Bundle and install the wheel
Choose an existing folder to output the TensorFlow wheel, for example:
export TF_WHL_DIR=$HOME
bazel-bin/tensorflow/tools/pip_package/build_pip_package $TF_WHL_DIR
pip install --user $TF_WHL_DIR/tensorflow-1.9.0-cp35-cp35m-linux_x86_64.whl
The .whl
file may have a different name depending on your architecture or the
Python version provided by PYTHON_BIN_PATH
.
Many tests and benchmarks require more pip packages than the minimal set of packages listed in the build pre-requisites. The versions listed below are known to work with this build of TensorFlow:
pip install -U --user numpy==1.14.5 wheel==0.31.1 six==1.11.0 mock==2.0.0 enum34==1.1.6 portpicker==1.2.0
pip install -U --user scipy==1.1.0
pip install -U --user scikit-learn==0.20.2
pip install -U --user --no-deps sklearn
Run the benchmarks
To verify the installation, you can execute some of the standard TensorFlow benchmarks. The example below shows how to run a single inference of AlexNet:
git clone http://github.com/tensorflow/benchmarks
cd benchmarks
git checkout cnn_tf_v1.9_compatible
# Allow the SYCL device as a valid option
sed -i "s/'cpu', 'gpu'/'cpu', 'gpu', 'sycl'/" scripts/tf_cnn_benchmarks/benchmark_cnn.py
python scripts/tf_cnn_benchmarks/tf_cnn_benchmarks.py --num_batches=10 --local_parameter_device=sycl --device=sycl --batch_size=1 --forward_only=true --model=alexnet --data_format=NHWC
Run the tests
Running the tests is a good way to check TensorFlow built correctly. You can run a large set of about 1500 tests with the following command:
bazel test --test_lang_filters=cc,py --test_timeout 1500 --verbose_failures --jobs=1 --config=sycl --config=opt -- //tensorflow/... -//tensorflow/compiler/... -//tensorflow/contrib/distributions/... -//tensorflow/contrib/lite/... -//tensorflow/contrib/session_bundle/... -//tensorflow/contrib/slim/... -//tensorflow/contrib/verbs/... -//tensorflow/core/distributed_runtime/... -//tensorflow/core/kernels/hexagon/... -//tensorflow/go/... -//tensorflow/java/... -//tensorflow/python/debug/... -//tensorflow/stream_executor/...
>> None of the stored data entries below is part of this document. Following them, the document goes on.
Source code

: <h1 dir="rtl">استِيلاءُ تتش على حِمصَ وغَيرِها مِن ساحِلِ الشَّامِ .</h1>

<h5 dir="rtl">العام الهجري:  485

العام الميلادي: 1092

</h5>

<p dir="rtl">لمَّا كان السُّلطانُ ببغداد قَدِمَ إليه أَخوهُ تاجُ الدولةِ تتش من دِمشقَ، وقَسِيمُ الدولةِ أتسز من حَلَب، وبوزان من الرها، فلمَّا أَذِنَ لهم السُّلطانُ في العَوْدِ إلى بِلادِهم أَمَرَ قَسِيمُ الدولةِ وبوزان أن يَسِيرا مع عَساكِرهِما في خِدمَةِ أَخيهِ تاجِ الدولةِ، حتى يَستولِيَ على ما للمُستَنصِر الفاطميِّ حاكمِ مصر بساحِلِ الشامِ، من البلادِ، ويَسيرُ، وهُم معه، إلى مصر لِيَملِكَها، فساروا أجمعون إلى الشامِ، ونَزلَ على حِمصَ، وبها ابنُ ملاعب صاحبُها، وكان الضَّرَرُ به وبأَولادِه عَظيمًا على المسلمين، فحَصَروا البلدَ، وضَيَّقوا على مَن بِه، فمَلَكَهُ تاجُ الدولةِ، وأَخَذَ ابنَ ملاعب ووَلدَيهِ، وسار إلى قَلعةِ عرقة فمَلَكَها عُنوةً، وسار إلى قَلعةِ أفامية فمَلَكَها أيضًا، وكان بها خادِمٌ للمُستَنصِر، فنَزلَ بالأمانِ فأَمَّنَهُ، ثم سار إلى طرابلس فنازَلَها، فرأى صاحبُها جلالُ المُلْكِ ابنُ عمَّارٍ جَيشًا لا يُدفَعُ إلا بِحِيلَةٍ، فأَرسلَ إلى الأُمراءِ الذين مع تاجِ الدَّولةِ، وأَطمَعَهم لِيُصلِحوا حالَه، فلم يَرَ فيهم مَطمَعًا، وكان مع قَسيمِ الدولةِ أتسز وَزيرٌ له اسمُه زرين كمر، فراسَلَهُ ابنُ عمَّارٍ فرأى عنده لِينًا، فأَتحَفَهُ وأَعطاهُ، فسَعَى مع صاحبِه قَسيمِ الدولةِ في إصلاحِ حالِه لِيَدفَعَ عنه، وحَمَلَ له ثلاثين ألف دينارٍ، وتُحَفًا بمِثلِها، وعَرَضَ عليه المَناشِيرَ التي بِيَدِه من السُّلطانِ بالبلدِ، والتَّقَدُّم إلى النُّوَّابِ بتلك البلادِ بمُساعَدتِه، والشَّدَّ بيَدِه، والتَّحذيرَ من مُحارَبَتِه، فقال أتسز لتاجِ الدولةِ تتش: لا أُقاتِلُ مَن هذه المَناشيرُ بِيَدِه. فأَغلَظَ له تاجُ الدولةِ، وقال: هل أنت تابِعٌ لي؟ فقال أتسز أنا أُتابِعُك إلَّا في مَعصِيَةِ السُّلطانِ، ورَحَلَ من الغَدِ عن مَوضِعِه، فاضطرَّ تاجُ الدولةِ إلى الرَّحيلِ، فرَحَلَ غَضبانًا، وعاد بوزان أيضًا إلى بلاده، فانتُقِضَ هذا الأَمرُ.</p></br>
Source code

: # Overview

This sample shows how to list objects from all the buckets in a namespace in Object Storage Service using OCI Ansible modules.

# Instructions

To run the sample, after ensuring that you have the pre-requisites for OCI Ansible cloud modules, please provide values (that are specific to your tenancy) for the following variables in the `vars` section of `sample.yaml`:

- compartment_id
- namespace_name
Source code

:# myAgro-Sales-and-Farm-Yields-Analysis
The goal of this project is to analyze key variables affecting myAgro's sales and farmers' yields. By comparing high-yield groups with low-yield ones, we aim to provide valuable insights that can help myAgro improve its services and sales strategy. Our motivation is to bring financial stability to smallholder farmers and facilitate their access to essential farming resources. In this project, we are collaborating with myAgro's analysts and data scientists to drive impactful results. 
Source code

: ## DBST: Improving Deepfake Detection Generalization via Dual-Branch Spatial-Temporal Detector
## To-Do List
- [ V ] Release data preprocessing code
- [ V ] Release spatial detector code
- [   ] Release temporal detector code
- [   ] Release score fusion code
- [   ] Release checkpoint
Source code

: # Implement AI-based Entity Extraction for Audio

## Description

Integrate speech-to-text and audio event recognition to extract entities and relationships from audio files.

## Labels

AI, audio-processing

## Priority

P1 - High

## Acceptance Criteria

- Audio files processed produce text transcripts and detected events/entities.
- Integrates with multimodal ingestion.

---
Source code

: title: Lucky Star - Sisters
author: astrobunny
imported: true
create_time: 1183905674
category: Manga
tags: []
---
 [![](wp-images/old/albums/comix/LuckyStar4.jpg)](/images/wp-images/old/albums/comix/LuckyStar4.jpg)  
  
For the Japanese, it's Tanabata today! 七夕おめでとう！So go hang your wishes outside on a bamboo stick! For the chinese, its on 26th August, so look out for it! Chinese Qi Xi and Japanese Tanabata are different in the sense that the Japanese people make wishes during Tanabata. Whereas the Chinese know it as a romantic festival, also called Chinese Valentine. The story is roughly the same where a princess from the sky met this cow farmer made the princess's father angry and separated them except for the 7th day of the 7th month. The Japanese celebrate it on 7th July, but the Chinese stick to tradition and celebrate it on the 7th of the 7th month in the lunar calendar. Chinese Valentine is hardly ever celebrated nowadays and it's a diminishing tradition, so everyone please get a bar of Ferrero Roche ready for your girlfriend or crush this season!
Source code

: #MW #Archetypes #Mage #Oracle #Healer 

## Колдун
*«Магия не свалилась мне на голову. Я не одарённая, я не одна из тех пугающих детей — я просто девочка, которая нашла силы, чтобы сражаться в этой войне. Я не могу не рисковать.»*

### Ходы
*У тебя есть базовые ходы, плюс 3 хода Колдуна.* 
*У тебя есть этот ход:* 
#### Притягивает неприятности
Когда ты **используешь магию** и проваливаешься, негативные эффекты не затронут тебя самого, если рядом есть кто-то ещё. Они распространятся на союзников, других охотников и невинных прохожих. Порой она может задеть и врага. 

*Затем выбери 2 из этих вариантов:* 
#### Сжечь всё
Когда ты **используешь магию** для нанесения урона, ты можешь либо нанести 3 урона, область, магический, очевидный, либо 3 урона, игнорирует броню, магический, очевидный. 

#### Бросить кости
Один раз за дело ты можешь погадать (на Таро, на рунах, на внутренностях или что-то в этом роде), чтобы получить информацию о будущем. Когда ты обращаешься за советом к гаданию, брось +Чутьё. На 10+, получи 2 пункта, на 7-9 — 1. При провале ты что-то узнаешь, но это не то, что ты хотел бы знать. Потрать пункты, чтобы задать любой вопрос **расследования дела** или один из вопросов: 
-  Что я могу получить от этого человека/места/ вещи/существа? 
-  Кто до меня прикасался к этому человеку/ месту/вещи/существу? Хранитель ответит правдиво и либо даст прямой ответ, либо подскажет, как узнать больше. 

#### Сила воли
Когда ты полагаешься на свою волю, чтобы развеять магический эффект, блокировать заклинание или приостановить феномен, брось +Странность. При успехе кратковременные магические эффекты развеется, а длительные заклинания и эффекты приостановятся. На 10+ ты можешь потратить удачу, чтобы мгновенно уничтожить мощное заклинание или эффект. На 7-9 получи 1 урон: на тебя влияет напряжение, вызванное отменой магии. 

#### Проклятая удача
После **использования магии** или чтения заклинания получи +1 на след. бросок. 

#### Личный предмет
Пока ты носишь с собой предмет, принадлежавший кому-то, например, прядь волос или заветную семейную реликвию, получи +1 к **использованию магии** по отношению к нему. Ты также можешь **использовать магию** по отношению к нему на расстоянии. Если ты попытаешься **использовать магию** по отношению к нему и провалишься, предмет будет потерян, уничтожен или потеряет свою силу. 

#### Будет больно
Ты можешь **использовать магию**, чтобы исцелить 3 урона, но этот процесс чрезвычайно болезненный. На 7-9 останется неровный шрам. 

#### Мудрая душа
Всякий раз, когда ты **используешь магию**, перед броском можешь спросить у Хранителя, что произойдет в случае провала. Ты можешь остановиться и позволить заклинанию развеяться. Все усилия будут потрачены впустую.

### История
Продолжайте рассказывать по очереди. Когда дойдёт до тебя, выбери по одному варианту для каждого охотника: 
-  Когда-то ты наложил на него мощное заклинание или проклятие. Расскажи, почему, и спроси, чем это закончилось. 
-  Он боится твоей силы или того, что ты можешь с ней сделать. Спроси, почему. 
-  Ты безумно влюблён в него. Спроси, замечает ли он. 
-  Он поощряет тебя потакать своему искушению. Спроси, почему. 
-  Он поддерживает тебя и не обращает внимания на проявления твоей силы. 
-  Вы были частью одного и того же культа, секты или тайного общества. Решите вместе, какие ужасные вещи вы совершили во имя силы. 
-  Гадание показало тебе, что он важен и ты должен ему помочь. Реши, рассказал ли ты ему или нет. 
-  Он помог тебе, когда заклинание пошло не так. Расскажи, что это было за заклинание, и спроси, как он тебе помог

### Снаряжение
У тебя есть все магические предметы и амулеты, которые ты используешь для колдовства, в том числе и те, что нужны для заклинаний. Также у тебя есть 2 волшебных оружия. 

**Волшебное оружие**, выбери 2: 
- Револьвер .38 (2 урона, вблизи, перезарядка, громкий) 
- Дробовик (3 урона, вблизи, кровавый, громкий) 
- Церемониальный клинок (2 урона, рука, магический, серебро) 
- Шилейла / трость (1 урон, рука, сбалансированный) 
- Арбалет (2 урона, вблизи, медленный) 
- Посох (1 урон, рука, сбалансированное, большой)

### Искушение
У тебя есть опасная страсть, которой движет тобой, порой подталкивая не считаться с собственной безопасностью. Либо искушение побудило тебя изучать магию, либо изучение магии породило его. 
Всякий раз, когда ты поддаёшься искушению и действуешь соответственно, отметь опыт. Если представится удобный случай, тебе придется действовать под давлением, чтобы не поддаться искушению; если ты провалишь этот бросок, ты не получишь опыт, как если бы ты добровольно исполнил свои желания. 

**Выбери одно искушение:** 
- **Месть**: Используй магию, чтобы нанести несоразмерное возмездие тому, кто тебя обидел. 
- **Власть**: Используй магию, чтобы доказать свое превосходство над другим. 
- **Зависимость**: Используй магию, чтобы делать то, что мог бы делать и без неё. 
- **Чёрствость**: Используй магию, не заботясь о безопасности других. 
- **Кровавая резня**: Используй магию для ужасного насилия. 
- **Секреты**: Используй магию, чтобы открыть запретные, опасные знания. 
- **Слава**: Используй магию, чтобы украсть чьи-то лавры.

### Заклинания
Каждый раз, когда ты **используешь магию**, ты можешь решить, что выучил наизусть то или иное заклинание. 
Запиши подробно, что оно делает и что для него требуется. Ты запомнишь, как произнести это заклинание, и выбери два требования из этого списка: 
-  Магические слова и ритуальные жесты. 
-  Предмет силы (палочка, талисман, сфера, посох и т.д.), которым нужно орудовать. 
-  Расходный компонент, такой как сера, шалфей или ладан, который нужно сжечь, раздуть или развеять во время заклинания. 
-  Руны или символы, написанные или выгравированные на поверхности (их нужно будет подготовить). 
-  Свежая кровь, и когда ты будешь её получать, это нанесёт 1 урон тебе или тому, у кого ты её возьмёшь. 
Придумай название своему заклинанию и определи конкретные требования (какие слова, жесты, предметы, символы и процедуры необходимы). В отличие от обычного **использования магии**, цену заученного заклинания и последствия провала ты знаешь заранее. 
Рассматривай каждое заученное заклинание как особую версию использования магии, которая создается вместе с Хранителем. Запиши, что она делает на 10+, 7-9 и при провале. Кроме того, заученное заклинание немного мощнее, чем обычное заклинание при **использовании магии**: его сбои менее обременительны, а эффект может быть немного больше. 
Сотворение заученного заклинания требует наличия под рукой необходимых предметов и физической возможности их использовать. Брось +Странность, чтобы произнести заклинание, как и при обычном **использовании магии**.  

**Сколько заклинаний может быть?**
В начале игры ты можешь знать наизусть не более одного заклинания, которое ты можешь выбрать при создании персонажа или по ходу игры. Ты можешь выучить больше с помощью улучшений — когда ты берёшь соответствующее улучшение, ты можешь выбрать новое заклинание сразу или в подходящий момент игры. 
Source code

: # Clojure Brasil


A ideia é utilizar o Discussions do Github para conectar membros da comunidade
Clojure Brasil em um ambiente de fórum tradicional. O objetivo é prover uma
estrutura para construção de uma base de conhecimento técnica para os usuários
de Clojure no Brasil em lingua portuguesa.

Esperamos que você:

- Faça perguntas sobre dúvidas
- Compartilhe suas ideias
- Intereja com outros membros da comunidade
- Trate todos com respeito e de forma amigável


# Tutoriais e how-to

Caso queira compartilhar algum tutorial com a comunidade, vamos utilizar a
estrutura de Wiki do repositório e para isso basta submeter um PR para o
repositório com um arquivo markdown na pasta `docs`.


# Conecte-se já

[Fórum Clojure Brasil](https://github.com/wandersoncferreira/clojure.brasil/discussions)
Alternatively you can run a subset of the tests above, running only TensorFlow operations with the following:
bazel test --test_timeout 1500 --verbose_failures --jobs=1 --config=sycl --config=opt -- //tensorflow/python/kernel_tests/...
Some of these tests are expected to fail due to using unsupported types. Make
sure to use the same options as during the build step as bazel test
will
re-build the targets with the given options.